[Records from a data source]
──────
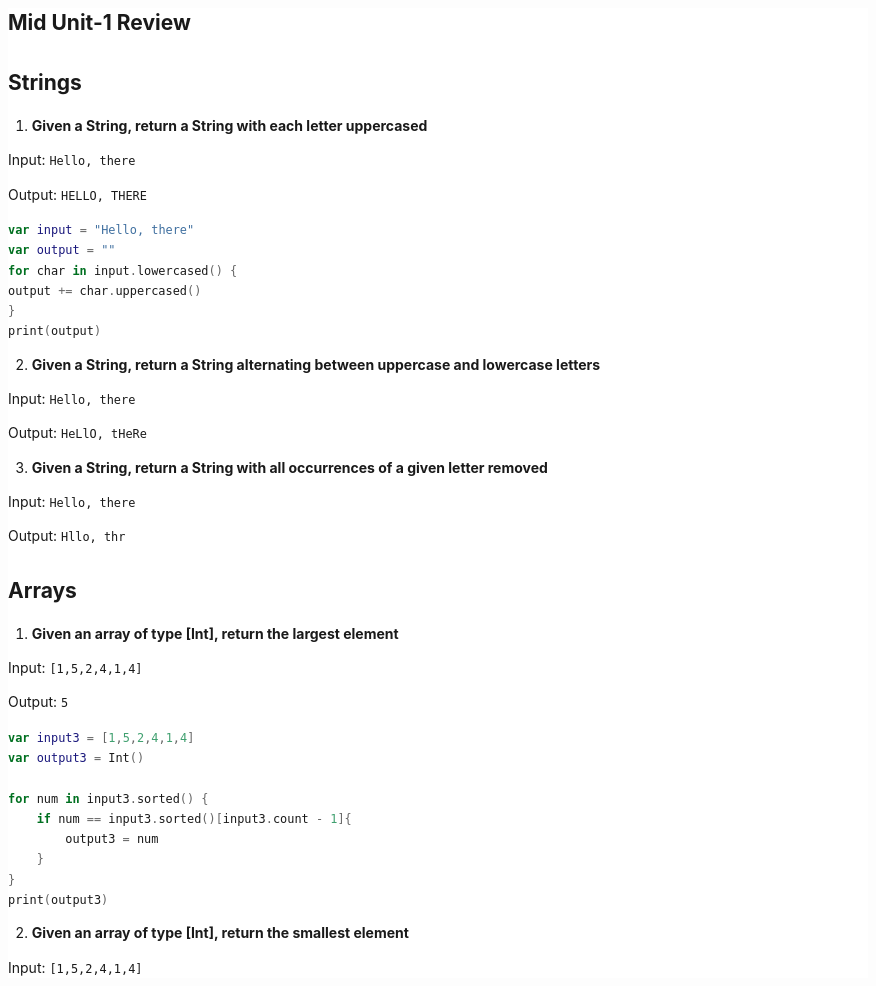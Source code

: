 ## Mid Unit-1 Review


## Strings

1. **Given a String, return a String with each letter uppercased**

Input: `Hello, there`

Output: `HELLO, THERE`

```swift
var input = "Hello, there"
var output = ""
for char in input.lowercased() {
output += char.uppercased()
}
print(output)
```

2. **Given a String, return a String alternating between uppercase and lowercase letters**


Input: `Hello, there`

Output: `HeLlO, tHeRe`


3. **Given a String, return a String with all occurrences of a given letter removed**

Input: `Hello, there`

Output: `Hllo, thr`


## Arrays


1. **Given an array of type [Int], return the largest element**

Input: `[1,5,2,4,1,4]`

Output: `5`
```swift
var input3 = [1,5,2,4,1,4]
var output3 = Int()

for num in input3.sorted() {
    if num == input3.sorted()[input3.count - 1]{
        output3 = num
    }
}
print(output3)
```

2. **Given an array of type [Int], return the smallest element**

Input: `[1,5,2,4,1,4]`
──────
▸ **Work request**
Nothing but lines that contain "sorted" should appear in the answer. Copy each from the records.

▸ **Solution for this task**
for num in input3.sorted() {
    if num == input3.sorted()[input3.count - 1]{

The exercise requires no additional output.